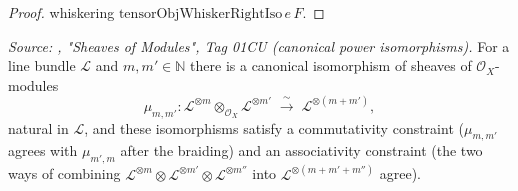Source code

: \begin{proof}
  whiskering \(\mathrm{tensorObjWhiskerRightIso}\,e\,F\).
\end{proof}


\begin{lemma}\label{mk-lem:sheafTensorPow_add}
  \leanok

  \textit{Source: \cite{stacks-project}, "Sheaves of Modules", Tag 01CU (canonical
  power isomorphisms).}
  For a line bundle \(\mathcal{L}\) and \(m, m' \in \mathbb{N}\) there is a
  canonical isomorphism of sheaves of \(\mathcal{O}_X\)-modules
  \[
    \mu_{m,m'} :
    \mathcal{L}^{\otimes m} \otimes_{\mathcal{O}_X} \mathcal{L}^{\otimes m'}
    \;\xrightarrow{\ \sim\ }\; \mathcal{L}^{\otimes (m+m')},
  \]
  natural in \(\mathcal{L}\), and these isomorphisms satisfy a commutativity
  constraint (\(\mu_{m,m'}\) agrees with \(\mu_{m',m}\) after the braiding) and
  an associativity constraint (the two ways of combining
  \(\mathcal{L}^{\otimes m} \otimes \mathcal{L}^{\otimes m'} \otimes
  \mathcal{L}^{\otimes m''}\) into \(\mathcal{L}^{\otimes (m+m'+m'')}\) agree).
\end{lemma}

* EXERCISE BRIEF
Each line above that carries the string "lemma" has to be returned.

* RESULT FOR THIS TASK
\begin{lemma}\label{mk-lem:sheafTensorPow_add}
\end{lemma}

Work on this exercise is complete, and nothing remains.